Les capitaux sont taxés de la manière suivante :

- de 0 à 152 500 € : exonération ;

- de 152 500 € à 852 500 €, prélèvement de 20 % ;

- au-delà de 852 500 €, prélèvement de 31,25 %.

Ainsi même dans la tranche maximale (31,25 %), la taxation sera beaucoup moins lourde qu’en matière de droits de succession avec des tranches équivalentes de 40 ou 45 %.

La clause bénéficiaire permettra au souscripteur du contrat de déterminer les bénéficiaires des capitaux en cas de décès mais également les modalités de la transmission (répartition, obligations des bénéficiaires, conditions, etc.).

Le levier d’optimisation sera donc la bonne rédaction de la clause bénéficiaire. En effet, il sera nécessaire de « démultiplier » le nombre de bénéficiaires : enfants bien entendu, petits enfants si le schéma familial le permet. Cela jouera à la fois sur le nombre d’abattement de 152 500 € à appliquer, mais également sur la progressivité du barème par bénéficiaire.

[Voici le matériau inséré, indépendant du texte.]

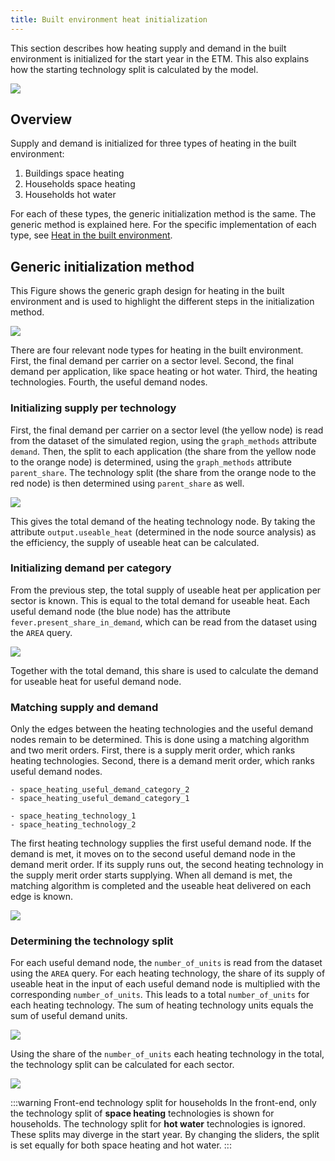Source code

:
 ```yaml
---
title: Built environment heat initialization
---
```


This section describes how heating supply and demand in the built environment is initialized for the start year in the ETM. This also explains how the starting technology split is calculated by the model.

<div class="bordered-image">
  <img
    src="/img/docs/fever_households_space_heating_split.png"
    style={{width: '450px'}}
  />
</div>

## Overview

Supply and demand is initialized for three types of heating in the built environment:

1. Buildings space heating
2. Households space heating
3. Households hot water

For each of these types, the generic initialization method is the same. The generic method is explained here. For the specific implementation of each type, see [Heat in the built environment](../main/heat-built-environment).

## Generic initialization method

This Figure shows the generic graph design for heating in the built environment and is used to highlight the different steps in the initialization method.

<div style={{ textAlign: "center" }}>
  <img
    src="/img/docs/fever_initialization_example0.png"
    style={{width: '800px'}}
  />
</div>

There are four relevant node types for heating in the built environment. First, the final demand per carrier on a sector level. Second, the final demand per application, like space heating or hot water. Third, the heating technologies. Fourth, the useful demand nodes.

### Initializing supply per technology

First, the final demand per carrier on a sector level (the yellow node) is read from the dataset of the simulated region, using the `graph_methods` attribute `demand`. Then, the split to each application (the share from the yellow node to the orange node) is determined, using the `graph_methods` attribute `parent_share`. The technology split (the share from the orange node to the red node) is then determined using `parent_share` as well.

<div style={{ textAlign: "center" }}>
  <img
    src="/img/docs/fever_initialization_example1.png"
    style={{width: '800px'}}
  />
</div>

This gives the total demand of the heating technology node. By taking the attribute `output.useable_heat` (determined in the node source analysis) as the efficiency, the supply of useable heat can be calculated.

### Initializing demand per category

From the previous step, the total supply of useable heat per application per sector is known. This is equal to the total demand for useable heat. Each useful demand node (the blue node) has the attribute `fever.present_share_in_demand`, which can be read from the dataset using the `AREA` query.

<div style={{ textAlign: "center" }}>
  <img
    src="/img/docs/fever_initialization_example2.png"
    style={{width: '800px'}}
  />
</div>

Together with the total demand, this share is used to calculate the demand for useable heat for useful demand node.

### Matching supply and demand

Only the edges between the heating technologies and the useful demand nodes remain to be determined. This is done using a matching algorithm and two merit orders. First, there is a supply merit order, which ranks heating technologies. Second, there is a demand merit order, which ranks useful demand nodes.

```
- space_heating_useful_demand_category_2
- space_heating_useful_demand_category_1
```

```
- space_heating_technology_1
- space_heating_technology_2
```

The first heating technology supplies the first useful demand node. If the demand is met, it moves on to the second useful demand node in the demand merit order. If its supply runs out, the second heating technology in the supply merit order starts supplying. When all demand is met, the matching algorithm is completed and the useable heat delivered on each edge is known.

<div style={{ textAlign: "center" }}>
  <img
    src="/img/docs/fever_initialization_example3.png"
    style={{width: '800px'}}
  />
</div>

### Determining the technology split

For each useful demand node, the `number_of_units` is read from the dataset using the `AREA` query. For each heating technology, the share of its supply of useable heat in the input of each useful demand node is multiplied with the corresponding `number_of_units`. This leads to a total `number_of_units` for each heating technology. The sum of heating technology units equals the sum of useful demand units.

<div style={{ textAlign: "center" }}>
  <img
    src="/img/docs/fever_initialization_example4.png"
    style={{width: '800px'}}
  />
</div>

Using the share of the `number_of_units` each heating technology in the total, the technology split can be calculated for each sector.

<div style={{ textAlign: "center" }}>
  <img
    src="/img/docs/fever_initialization_example5.png"
    style={{width: '800px'}}
  />
</div>

:::warning Front-end technology split for households
In the front-end, only the technology split of **space heating** technologies is shown for households. The technology split for **hot water** technologies is ignored. These splits may diverge in the start year. By changing the sliders, the split is set equally for both space heating and hot water.
:::
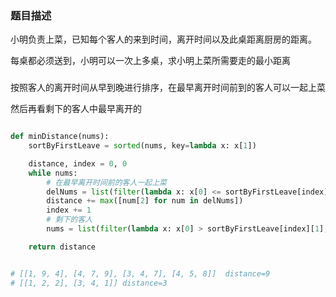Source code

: ### 题目描述

小明负责上菜，已知每个客人的来到时间，离开时间以及此桌距离厨房的距离。

每桌都必须送到，小明可以一次上多桌，求小明上菜所需要走的最小距离

### 

按照客人的离开时间从早到晚进行排序，在最早离开时间前到的客人可以一起上菜

然后再看剩下的客人中最早离开的

```python

def minDistance(nums):
    sortByFirstLeave = sorted(nums, key=lambda x: x[1])

    distance, index = 0, 0
    while nums:
        # 在最早离开时间前的客人一起上菜
        delNums = list(filter(lambda x: x[0] <= sortByFirstLeave[index][1], nums))
        distance += max([num[2] for num in delNums])
        index += 1
        # 剩下的客人
        nums = list(filter(lambda x: x[0] > sortByFirstLeave[index][1], nums))

    return distance


# [[1, 9, 4], [4, 7, 9], [3, 4, 7], [4, 5, 8]]  distance=9
# [[1, 2, 2], [3, 4, 1]] distance=3





```

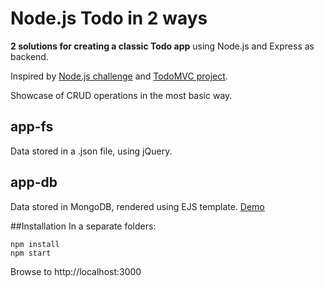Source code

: # Node.js Todo in 2 ways

**2 solutions for creating a classic Todo app** using Node.js and Express as backend.

Inspired by <a href="https://github.com/CodersLab/Node.js_challenge_dzien_7/">Node.js challenge</a> and <a href="http://todomvc.com/">TodoMVC project</a>.

Showcase of CRUD operations in the most basic way.

## app-fs
Data stored in a .json file, using jQuery.

## app-db
Data stored in MongoDB, rendered using EJS template. <a href="https://nodejs-todo-in-2-ways-hzkgausnci.now.sh/">Demo</a>

##Installation
In a separate folders:
```
npm install
npm start
```
Browse to http://localhost:3000
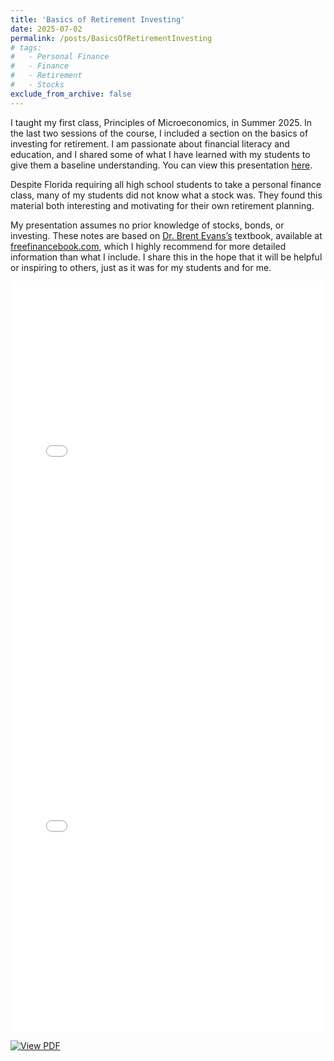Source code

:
 ```yaml
---
title: 'Basics of Retirement Investing'
date: 2025-07-02
permalink: /posts/BasicsOfRetirementInvesting
# tags:
#   - Personal Finance
#   - Finance
#   - Retirement
#   - Stocks
exclude_from_archive: false
---
```


I taught my first class, Principles of Microeconomics, in Summer 2025. In the last two sessions of the course, I included a section on the basics of investing for retirement. I am passionate about financial literacy and education, and I shared some of what I have learned with my students to give them a baseline understanding. You can view this presentation <a href="/teaching/BasicsOfRetirementInvesting.pdf">here</a>.

Despite Florida requiring all high school students to take a personal finance class, many of my students did not know what a stock was. They found this material both interesting and motivating for their own retirement planning.

My presentation assumes no prior knowledge of stocks, bonds, or investing. These notes are based on <a href="https://www.freefinancebook.com/more-stuff/about-the-author" target="_blank">Dr. Brent Evans’s</a> textbook, available at <a href="https://www.freefinancebook.com/home">freefinancebook.com</a>, which I highly recommend for more detailed information than what I include. I share this in the hope that it will be helpful or inspiring to others, just as it was for my students and for me.

<iframe src="/teaching/BasicsOfRetirementInvesting.pdf" width="100%" height="600px" style="border: none;"></iframe>

<embed src="/teaching/BasicsOfRetirementInvesting.pdf" width="100%" height="600px" type="application/pdf">

[![View PDF](https://upload.wikimedia.org/wikipedia/commons/8/87/PDF_file_icon.svg)](/teaching/BasicsOfRetirementInvesting.pdf)
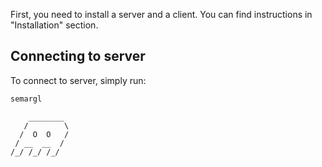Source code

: First, you need to install a server and a client. You can find instructions in "Installation" section.

## Connecting to server

To connect to server, simply run:
```bash
semargl
```

```
    ________
   /        \
  /  O  O   /
 / __  __  /
/_/ /_/ /_/
```
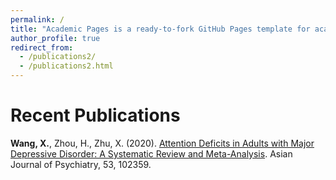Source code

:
 ```yaml
---
permalink: /
title: "Academic Pages is a ready-to-fork GitHub Pages template for academic personal websites"
author_profile: true
redirect_from: 
  - /publications2/
  - /publications2.html
---
```


Recent Publications
======
<strong>Wang, X.</strong>, Zhou, H., Zhu, X. (2020). [Attention Deficits in Adults with Major Depressive Disorder: A Systematic Review and Meta-Analysis](https://www.sciencedirect.com/science/article/pii/S187620182030472X?via%3Dihub). Asian Journal of Psychiatry, 53, 102359.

La clause pourra aussi prévoir des capitaux démembrés, afin de protéger le conjoint survivant. Le principe du démembrement est simple : en cas de décès de l’époux souscripteur, son conjoint reçoit l’usufruit des capitaux, les enfants la nue-propriété, avec naissance d’un quasi-usufruit pour le conjoint survivant.

 

Démembrement d’une clause bénéficiaire

Le démembrement consiste à dissocier les attributs du droit de propriété entre l’usufruitier, qui a l’usage du bien transmis et peut profiter des « fruits » ou revenus, et le nu-propriétaire, qui en deviendra pleinement propriétaire de manière différée. L’usufruit qui porte sur une somme d’argent se transforme en quasi-usufruit.

Ainsi, le démembrement d’une clause bénéficiaire permet au conjoint survivant (usufruitier) de bénéficier de l’intégralité des capitaux décès : il a le droit de les utiliser comme s’il en était plein propriétaire, à charge pour lui de rendre cette somme à son décès (dette envers les enfants, nus-propriétaires).

Ces derniers ne détiendront la pleine propriété des capitaux qu’au décès du conjoint survivant par le jeu d’une « créance de restitution », matérialisée par l’inscription d’une dette au passif de la succession.

Il est bien évident que les capitaux décès profiteront à terme aux enfants à condition que le patrimoine du défunt permette le paiement de la créance.

Sur le plan fiscal, cette technique permet d’optimiser la transmission des capitaux-décès :

- lors de la première transmission - démembrement des capitaux : les nus-propriétaires et le quasi-usufruitier seront considérés comme bénéficiaires au prorata de la somme réputée leur revenir en fonction du barème fiscal en vigueur (article 669 du CGI). Il existe autant d’abattements de 152 500 € que de couples « usufruitier/nu-propriétaire ». Cet abattement est réparti entre chaque couple selon le même barème fiscal ;

- et lors de la seconde transmission - fin du démembrement de propriété : les nus-propriétaires deviennent plein propriétaires en franchise de droit.

Ainsi, la seconde transmission échappe aux droits de succession. A noter que si l’usufruitier a consommé tout ou partie du quasi-usufruit, la créance dont dispose les nus-propriétaires va venir réduire les droits de succession lors du second décès.

Le démembrement permet dans un premier temps de protéger le conjoint survivant (attribution d’un quasi-usufruit lui assurant une autonomie financière vis-à-vis des enfants), puis dans un second temps de transmettre un capital aux enfants du défunt, au décès du conjoint survivant, tout en réduisant les droits de succession lors du second décès (créance sur la succession du conjoint survivant).

 

Conclusion

Suite à la cession de son outil professionnel, le chef d’entreprise devra combiner revenus complémentaires et préparation de la transmission, deux objectifs que l’assurance-vie réussit parfaitement. Cependant, ces solutions devront rester souples et évolutives dans le temps, en fonction de l’environnement juridique, fiscal et économique en constante évolution. Ainsi, le suivi apporté par son CGP fera alors toute la différence, aussi bien pour le suivi des investissements que le suivi des préconisations juridiques ou fiscales.